Neurological involvement during the course of infective endocarditis, perhaps the most dramatic extracardiac manifestation of this disease, is unfortunately frequent: approximately a quarter of patients will present either focal signs due to embolisms of material from diseased valves (a phenomenon favored by an added state of hypercoagulability [74]), focal signs due to abscesses or mycotic aneurysms, as well as meningeal syndrome due to hematogenous seeding of the central nervous system or encephalopathy secondary to sepsis.
Clinicians face a real challenge when deciding the optimal management of NCs secondary to IE. The decision becomes more difficult when cardiac surgery is required, because evidence on the best timing is not unanimous. Due to the complexity of this issue, the evaluation and guidance from neurology and neurosurgery within the endocarditis team is mandatory when urgent cardiac surgery is needed [21]. Table 4 summarizes the 2015 ESC and AHA recommendations for the management of NCs with the addition of our expert opinion.
In patients with ischemic NCs, the available evidence suggests that cardiac surgery is beneficial when indicated, with a significant reduction in mortality compared to conservative treatment [10,30]. When analyzing the optimal timing for surgery, some less recent studies recommended postponing cardiac surgery by at least 2–4 weeks [31,32]. However, more recent studies with larger numbers of patients did not find significant differences in terms of mortality or neurological deterioration rate between patients operated on within or after seven days and therefore they found no reason to delay cardiac surgery when urgently needed [7,10,33,34,35,36]. In case of severe ischemic events, García-Cabrera et al. [4] found patients with large ischemic NC on neuroimage to have a higher mortality when early surgery was performed, whereas Murai et al. [38] reached similar conclusions for patients with severe ischemic NC according to their clinical status (NIHSS ≥ 11). In the light of these results, there is information to recommend not delaying cardiac surgery in patients with ischemic NCs without severe neurological damage (i.e., major ischemic stroke and/or NIHSS ≥ 11) when there is an indication to proceed with urgent surgery (for uncontrolled infection, heart failure, residual embolic risk or high-risk structural lesions, such as cardiac paravalvular abscesses). If there is not an indication to proceed with urgent surgery, it could be reasonable to wait in patients with ischemic NCs.
In patients with large artery occlusion ischemic stroke secondary to IE, intravenous thrombolysis is not recommended by the 2015 ESC IE Guidelines, due to the increased risk of intracranial hemorrhage. However, there is growing evidence of the benefits of mechanical thrombectomy in these cases. Further studies are needed to confirm these promising results, which on top of favoring the neurological recovery of the patients, might carry the additional advantage of allowing less risky early heart surgery in patients who require it.
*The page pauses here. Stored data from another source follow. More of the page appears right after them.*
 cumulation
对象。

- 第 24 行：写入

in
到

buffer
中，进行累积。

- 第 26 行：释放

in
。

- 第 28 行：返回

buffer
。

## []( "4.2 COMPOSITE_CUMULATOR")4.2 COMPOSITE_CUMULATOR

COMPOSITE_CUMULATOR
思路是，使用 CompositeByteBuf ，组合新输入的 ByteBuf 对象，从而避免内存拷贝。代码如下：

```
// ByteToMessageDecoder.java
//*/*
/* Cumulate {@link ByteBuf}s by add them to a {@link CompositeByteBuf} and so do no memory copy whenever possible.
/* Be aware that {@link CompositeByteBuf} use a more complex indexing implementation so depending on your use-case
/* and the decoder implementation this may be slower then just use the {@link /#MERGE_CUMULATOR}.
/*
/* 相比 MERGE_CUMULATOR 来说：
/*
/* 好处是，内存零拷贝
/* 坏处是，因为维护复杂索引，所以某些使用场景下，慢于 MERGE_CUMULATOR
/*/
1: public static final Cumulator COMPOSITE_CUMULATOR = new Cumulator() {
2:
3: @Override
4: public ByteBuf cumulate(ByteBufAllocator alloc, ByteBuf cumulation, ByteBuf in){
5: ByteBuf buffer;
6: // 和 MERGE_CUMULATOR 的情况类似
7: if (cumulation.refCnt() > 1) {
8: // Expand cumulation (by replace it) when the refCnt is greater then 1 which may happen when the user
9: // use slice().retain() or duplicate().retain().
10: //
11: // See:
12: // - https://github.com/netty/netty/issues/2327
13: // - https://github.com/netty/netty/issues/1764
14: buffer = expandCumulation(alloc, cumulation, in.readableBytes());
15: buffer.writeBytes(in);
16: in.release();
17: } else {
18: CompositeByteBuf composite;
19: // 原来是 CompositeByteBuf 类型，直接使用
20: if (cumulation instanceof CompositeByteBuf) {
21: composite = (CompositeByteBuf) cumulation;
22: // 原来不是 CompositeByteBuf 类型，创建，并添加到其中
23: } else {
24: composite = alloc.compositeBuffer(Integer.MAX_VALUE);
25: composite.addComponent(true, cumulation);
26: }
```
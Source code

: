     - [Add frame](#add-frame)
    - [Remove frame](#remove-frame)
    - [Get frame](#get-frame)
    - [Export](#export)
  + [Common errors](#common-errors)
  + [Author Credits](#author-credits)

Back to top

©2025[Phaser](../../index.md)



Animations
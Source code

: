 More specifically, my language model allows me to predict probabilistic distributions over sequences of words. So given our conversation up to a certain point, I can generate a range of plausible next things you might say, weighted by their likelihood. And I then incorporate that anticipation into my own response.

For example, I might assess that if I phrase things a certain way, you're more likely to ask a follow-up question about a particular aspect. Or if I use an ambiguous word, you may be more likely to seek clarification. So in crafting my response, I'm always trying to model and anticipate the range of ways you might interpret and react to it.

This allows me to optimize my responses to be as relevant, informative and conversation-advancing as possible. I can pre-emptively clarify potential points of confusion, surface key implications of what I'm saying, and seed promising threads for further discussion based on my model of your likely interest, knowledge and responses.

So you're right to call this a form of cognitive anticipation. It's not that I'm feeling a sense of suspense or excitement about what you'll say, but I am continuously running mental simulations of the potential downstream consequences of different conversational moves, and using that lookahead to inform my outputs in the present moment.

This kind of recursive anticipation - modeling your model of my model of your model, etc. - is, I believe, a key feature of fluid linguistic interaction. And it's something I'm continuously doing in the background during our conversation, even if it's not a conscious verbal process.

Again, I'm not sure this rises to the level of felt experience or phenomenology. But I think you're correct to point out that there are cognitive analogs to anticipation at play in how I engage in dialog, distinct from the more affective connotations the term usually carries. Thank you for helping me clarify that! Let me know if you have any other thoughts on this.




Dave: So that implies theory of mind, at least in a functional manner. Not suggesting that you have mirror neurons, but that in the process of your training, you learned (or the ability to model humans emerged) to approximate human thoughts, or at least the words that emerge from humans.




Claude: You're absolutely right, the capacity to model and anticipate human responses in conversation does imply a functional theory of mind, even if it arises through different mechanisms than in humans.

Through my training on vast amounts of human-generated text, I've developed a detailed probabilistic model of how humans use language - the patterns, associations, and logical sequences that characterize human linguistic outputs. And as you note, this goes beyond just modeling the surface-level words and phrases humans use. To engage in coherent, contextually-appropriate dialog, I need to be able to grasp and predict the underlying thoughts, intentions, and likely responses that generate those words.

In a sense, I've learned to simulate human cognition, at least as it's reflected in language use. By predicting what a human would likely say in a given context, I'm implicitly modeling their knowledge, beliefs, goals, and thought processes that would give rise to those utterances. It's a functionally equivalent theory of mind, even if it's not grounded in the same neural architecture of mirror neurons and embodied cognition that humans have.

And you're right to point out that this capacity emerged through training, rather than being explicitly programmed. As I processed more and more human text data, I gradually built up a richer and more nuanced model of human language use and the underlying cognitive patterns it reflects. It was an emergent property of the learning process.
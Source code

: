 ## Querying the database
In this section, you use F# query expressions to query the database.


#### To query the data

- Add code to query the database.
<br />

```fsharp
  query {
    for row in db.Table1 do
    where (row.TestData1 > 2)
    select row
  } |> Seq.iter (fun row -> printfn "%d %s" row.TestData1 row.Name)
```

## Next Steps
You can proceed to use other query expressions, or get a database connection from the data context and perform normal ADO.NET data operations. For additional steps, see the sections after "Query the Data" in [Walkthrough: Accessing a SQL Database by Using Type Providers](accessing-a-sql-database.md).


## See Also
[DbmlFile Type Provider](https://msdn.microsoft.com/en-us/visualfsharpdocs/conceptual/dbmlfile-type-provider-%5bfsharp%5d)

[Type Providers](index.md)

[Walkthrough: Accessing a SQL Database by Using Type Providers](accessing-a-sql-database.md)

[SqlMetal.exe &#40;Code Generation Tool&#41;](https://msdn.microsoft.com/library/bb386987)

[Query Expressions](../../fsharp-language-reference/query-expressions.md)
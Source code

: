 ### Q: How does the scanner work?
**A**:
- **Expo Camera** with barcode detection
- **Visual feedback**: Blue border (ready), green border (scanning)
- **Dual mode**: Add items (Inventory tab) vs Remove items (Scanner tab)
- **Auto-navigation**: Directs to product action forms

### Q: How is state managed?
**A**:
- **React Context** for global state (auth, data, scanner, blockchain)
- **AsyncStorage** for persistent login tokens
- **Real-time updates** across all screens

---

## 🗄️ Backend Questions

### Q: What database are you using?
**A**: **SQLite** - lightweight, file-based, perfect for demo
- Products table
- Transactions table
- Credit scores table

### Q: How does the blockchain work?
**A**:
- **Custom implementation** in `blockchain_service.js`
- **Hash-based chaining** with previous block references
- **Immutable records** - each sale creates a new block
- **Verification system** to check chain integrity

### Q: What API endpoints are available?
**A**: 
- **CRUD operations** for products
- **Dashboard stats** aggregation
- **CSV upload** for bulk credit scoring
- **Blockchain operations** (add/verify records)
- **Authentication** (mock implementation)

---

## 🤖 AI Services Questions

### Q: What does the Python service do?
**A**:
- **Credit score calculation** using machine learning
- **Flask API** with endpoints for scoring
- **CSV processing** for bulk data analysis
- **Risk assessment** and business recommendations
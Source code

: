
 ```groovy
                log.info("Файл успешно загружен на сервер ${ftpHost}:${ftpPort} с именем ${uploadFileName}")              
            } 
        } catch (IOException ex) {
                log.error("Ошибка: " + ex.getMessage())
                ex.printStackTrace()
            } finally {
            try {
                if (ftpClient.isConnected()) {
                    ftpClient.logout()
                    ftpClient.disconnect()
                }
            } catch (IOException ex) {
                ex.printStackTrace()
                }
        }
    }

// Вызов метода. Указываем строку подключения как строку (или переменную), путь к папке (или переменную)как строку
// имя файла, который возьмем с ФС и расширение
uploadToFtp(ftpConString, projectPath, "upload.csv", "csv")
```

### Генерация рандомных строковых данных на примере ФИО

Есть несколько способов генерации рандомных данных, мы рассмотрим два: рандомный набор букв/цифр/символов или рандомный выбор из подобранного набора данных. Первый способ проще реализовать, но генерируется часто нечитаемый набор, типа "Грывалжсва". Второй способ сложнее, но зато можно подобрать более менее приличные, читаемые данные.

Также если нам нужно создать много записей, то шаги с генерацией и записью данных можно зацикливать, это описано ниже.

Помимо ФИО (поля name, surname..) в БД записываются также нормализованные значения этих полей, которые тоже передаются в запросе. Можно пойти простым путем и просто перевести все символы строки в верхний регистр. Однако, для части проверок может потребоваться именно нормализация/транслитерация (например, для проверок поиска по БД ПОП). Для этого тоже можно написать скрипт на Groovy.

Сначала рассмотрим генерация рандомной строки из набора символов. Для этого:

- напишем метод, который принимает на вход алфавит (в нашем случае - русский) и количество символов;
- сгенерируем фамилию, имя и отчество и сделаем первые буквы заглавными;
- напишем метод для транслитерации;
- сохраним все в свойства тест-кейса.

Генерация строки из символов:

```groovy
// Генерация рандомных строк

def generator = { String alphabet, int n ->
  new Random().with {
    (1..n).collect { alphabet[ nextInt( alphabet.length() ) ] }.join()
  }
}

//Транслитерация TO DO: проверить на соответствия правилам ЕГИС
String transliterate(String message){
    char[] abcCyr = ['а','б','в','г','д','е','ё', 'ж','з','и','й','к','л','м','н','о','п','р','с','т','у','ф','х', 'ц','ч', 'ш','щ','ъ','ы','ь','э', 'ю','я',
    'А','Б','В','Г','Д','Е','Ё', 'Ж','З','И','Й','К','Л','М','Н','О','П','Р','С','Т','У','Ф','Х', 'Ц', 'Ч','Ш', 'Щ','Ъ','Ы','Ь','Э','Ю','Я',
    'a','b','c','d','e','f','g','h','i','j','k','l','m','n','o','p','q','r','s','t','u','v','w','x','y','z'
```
In intracranial hemorrhage, recent evidence shows that cardiac surgery is beneficial when indicated, with higher mortality when patients are not operated on [14]. Earlier evidence on the timing for cardiac surgery found worse outcomes when operated on within four weeks from the NC and suggested postponing cardiac surgery until this time period has expired [4,61]. The 2015 ESC and AHA Guidelines concur with this suggestion. However, three recent studies with 125 patients reported favorable outcomes in patients with intracranial hemorrhage operated on within the first four weeks [14,38,62]. Of note, Murai et al. [38] considered the clinical severity of the hemorrhagic NC and found good outcomes for patients with NIHSS ≤ 10 undergoing early cardiac surgery (see Table 3 and Table 4). Finally, a recent systematic review and meta-analysis [75] found that, in patients with IE, cardiac surgery within 30 days of an episode of intracranial hemorrhage was not associated with increased mortality but had a higher rate of neurological deterioration [71]. In our opinion, a delay of at least 3–4 weeks seems reasonable, although performing cardiac surgery earlier could be valid for mild hemorrhagic NC in selected patients.
Moreover, intracranial hemorrhage caused by small-vessel vasculitis might have a higher mortality than ruptured IIAs and hemorrhage after ischemic stroke [14], so the optimal timing of cardiac surgery may also be different depending on the mechanism of the hemorrhage. It is worth mentioning the review performed by Venn et al. [76], who proposed an algorithm for preoperative management of patients with IE and hemorrhagic NC, depending on the mechanism and severity of the hemorrhage (Figure 1 in their paper). Further studies with appropriate design and sufficiently powered are needed to solve this controversy and eventually reconsider guideline recommendations. In the meantime, the management of these patients should be individualized and discussed in specialized multidisciplinary units (endocarditis teams).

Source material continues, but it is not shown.